++++ Given records

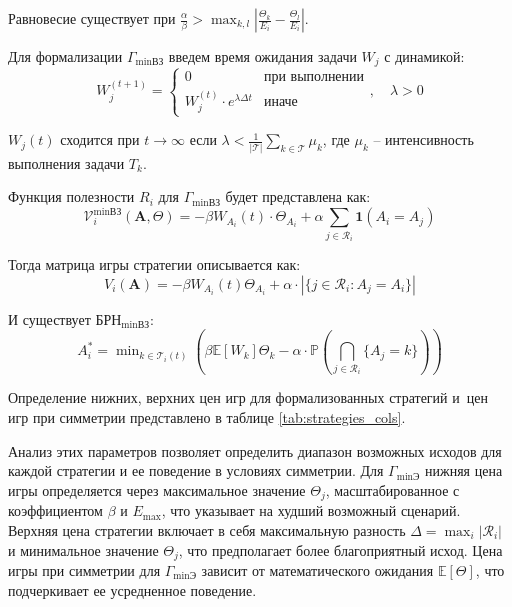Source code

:Равновесие существует при $\frac{\alpha}{\beta} > \max_{k,l} \left| \frac{\Theta_k}{E_i} - \frac{\Theta_l}{E_i} \right|$.

Для формализации $\Gamma_{\min\text{ВЗ}}$ введем время ожидания задачи $W_j$ с динамикой:
\begin{equation}
	\label{eq:time_ntts_time}
	W_j^{(t+1)} = \begin{cases}
		0 & \text{при выполнении} \\
		W_j^{(t)} \cdot e^{\lambda \Delta t} & \text{иначе}
	\end{cases}, \quad \lambda > 0
\end{equation}

$W_j(t)$ сходится при $t \to \infty$ если $\lambda < \frac{1}{|\mathcal{T}|} \sum_{k \in \mathcal{T}} \mu_k$, где $\mu_k$ -- интенсивность выполнения задачи \(T_k\).

Функция полезности $R_i$ для $\Gamma_{\min\text{ВЗ}}$ будет представлена как:
\begin{equation}
	\label{eq:usefulness_ntts_time}
	\mathcal{V}_i^{\mathrm{\min}\text{ВЗ}}(\mathbf{A}, \Theta) = -\beta W_{A_i}(t) \cdot \Theta_{A_i} + \alpha \sum_{j \in \mathcal{R}_i} \mathbf{1}(A_i = A_j)
\end{equation}

Тогда матрица игры стратегии описывается как:
\begin{equation}
	\label{eq:matrix_ntts_time}
	V_i(\mathbf{A}) = -\beta W_{A_i}(t) \Theta_{A_i} + \alpha \cdot |\{ j \in \mathcal{R}_i : A_j = A_i \}|
\end{equation}

И существует $\text{БРН}_{\min\text{ВЗ}}$:
\begin{equation}
	A_i^* = \mathrm{\min}_{k \in \mathcal{T}_i(t)} \left( \beta \mathbb{E}[W_k] \Theta_k - \alpha \cdot \mathbb{P}\left( \bigcap_{j \in \mathcal{R}_i} \{ A_j = k \} \right) \right)
\end{equation}

Определение нижних, верхних цен игр для формализованных стратегий и~цен игр при симметрии представлено в таблице \ref{tab:strategies_cols}.

Анализ этих параметров позволяет определить диапазон возможных исходов для каждой стратегии и ее поведение в условиях симметрии. Для $\Gamma_{\min\text{Э}}$ нижняя цена игры определяется через максимальное значение $\Theta_j$, масштабированное с коэффициентом $\beta$ и $E_{\text{max}}$, что указывает на худший возможный сценарий. Верхняя цена стратегии включает в себя максимальную разность $\Delta = \max_i |\mathcal{R}_i|$ и минимальное значение $\Theta_j$, что предполагает более благоприятный исход. Цена игры при симметрии для $\Gamma_{\min\text{Э}}$ зависит от математического ожидания $\mathbb{E}[\Theta]$, что подчеркивает ее усредненное поведение.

++++++++

**Exercise**
Your reply must reproduce all of the entries exactly and contain no pictures.

**Exercise answer**
Source code

:Равновесие существует при $\frac{\alpha}{\beta} > \max_{k,l} \left| \frac{\Theta_k}{E_i} - \frac{\Theta_l}{E_i} \right|$.

Для формализации $\Gamma_{\min\text{ВЗ}}$ введем время ожидания задачи $W_j$ с динамикой:
\begin{equation}
	\label{eq:time_ntts_time}
	W_j^{(t+1)} = \begin{cases}
		0 & \text{при выполнении} \\
		W_j^{(t)} \cdot e^{\lambda \Delta t} & \text{иначе}
	\end{cases}, \quad \lambda > 0
\end{equation}

$W_j(t)$ сходится при $t \to \infty$ если $\lambda < \frac{1}{|\mathcal{T}|} \sum_{k \in \mathcal{T}} \mu_k$, где $\mu_k$ -- интенсивность выполнения задачи \(T_k\).

Функция полезности $R_i$ для $\Gamma_{\min\text{ВЗ}}$ будет представлена как:
\begin{equation}
	\label{eq:usefulness_ntts_time}
	\mathcal{V}_i^{\mathrm{\min}\text{ВЗ}}(\mathbf{A}, \Theta) = -\beta W_{A_i}(t) \cdot \Theta_{A_i} + \alpha \sum_{j \in \mathcal{R}_i} \mathbf{1}(A_i = A_j)
\end{equation}

Тогда матрица игры стратегии описывается как:
\begin{equation}
	\label{eq:matrix_ntts_time}
	V_i(\mathbf{A}) = -\beta W_{A_i}(t) \Theta_{A_i} + \alpha \cdot |\{ j \in \mathcal{R}_i : A_j = A_i \}|
\end{equation}

И существует $\text{БРН}_{\min\text{ВЗ}}$:
\begin{equation}
	A_i^* = \mathrm{\min}_{k \in \mathcal{T}_i(t)} \left( \beta \mathbb{E}[W_k] \Theta_k - \alpha \cdot \mathbb{P}\left( \bigcap_{j \in \mathcal{R}_i} \{ A_j = k \} \right) \right)
\end{equation}

Определение нижних, верхних цен игр для формализованных стратегий и~цен игр при симметрии представлено в таблице \ref{tab:strategies_cols}.

Анализ этих параметров позволяет определить диапазон возможных исходов для каждой стратегии и ее поведение в условиях симметрии. Для $\Gamma_{\min\text{Э}}$ нижняя цена игры определяется через максимальное значение $\Theta_j$, масштабированное с коэффициентом $\beta$ и $E_{\text{max}}$, что указывает на худший возможный сценарий. Верхняя цена стратегии включает в себя максимальную разность $\Delta = \max_i |\mathcal{R}_i|$ и минимальное значение $\Theta_j$, что предполагает более благоприятный исход. Цена игры при симметрии для $\Gamma_{\min\text{Э}}$ зависит от математического ожидания $\mathbb{E}[\Theta]$, что подчеркивает ее усредненное поведение.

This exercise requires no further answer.